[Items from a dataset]
┄┄┄┄┄┄┄┄┄┄

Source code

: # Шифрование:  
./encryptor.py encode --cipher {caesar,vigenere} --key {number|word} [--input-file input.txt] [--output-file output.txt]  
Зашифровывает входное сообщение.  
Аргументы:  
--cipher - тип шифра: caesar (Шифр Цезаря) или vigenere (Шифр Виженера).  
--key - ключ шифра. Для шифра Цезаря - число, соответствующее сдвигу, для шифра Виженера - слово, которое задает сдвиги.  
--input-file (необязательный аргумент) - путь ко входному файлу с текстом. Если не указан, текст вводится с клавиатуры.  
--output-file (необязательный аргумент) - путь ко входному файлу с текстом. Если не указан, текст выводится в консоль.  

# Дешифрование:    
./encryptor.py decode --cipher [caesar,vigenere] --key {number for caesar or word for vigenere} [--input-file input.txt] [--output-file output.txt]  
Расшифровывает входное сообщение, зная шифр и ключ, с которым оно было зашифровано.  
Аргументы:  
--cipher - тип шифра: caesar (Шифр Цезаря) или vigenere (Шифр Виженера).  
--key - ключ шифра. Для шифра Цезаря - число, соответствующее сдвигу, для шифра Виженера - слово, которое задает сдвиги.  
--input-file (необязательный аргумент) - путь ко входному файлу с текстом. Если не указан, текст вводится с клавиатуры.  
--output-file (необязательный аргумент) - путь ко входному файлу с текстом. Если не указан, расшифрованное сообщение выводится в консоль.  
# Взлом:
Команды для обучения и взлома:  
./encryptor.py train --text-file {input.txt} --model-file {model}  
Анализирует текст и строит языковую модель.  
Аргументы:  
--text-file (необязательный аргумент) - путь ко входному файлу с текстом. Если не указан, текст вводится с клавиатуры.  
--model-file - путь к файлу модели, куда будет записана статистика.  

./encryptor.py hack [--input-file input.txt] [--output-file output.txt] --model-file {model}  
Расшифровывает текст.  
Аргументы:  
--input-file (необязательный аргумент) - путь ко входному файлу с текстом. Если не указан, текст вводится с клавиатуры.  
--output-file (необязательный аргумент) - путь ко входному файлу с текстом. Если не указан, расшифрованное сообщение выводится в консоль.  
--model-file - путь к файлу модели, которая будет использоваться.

┄┄┄┄┄┄┄┄┄┄

### WHAT THIS TASK INVOLVES
Every entry should be retyped exactly as it appears.

### EXERCISE RESULT
Source code

: # Шифрование:  
./encryptor.py encode --cipher {caesar,vigenere} --key {number|word} [--input-file input.txt] [--output-file output.txt]  
Зашифровывает входное сообщение.  
Аргументы:  
--cipher - тип шифра: caesar (Шифр Цезаря) или vigenere (Шифр Виженера).  
--key - ключ шифра. Для шифра Цезаря - число, соответствующее сдвигу, для шифра Виженера - слово, которое задает сдвиги.  
--input-file (необязательный аргумент) - путь ко входному файлу с текстом. Если не указан, текст вводится с клавиатуры.  
--output-file (необязательный аргумент) - путь ко входному файлу с текстом. Если не указан, текст выводится в консоль.  

# Дешифрование:    
./encryptor.py decode --cipher [caesar,vigenere] --key {number for caesar or word for vigenere} [--input-file input.txt] [--output-file output.txt]  
Расшифровывает входное сообщение, зная шифр и ключ, с которым оно было зашифровано.  
Аргументы:  
--cipher - тип шифра: caesar (Шифр Цезаря) или vigenere (Шифр Виженера).  
--key - ключ шифра. Для шифра Цезаря - число, соответствующее сдвигу, для шифра Виженера - слово, которое задает сдвиги.  
--input-file (необязательный аргумент) - путь ко входному файлу с текстом. Если не указан, текст вводится с клавиатуры.  
--output-file (необязательный аргумент) - путь ко входному файлу с текстом. Если не указан, расшифрованное сообщение выводится в консоль.  
# Взлом:
Команды для обучения и взлома:  
./encryptor.py train --text-file {input.txt} --model-file {model}  
Анализирует текст и строит языковую модель.  
Аргументы:  
--text-file (необязательный аргумент) - путь ко входному файлу с текстом. Если не указан, текст вводится с клавиатуры.  
--model-file - путь к файлу модели, куда будет записана статистика.  

./encryptor.py hack [--input-file input.txt] [--output-file output.txt] --model-file {model}  
Расшифровывает текст.  
Аргументы:  
--input-file (необязательный аргумент) - путь ко входному файлу с текстом. Если не указан, текст вводится с клавиатуры.  
--output-file (необязательный аргумент) - путь ко входному файлу с текстом. Если не указан, расшифрованное сообщение выводится в консоль.  
--model-file - путь к файлу модели, которая будет использоваться.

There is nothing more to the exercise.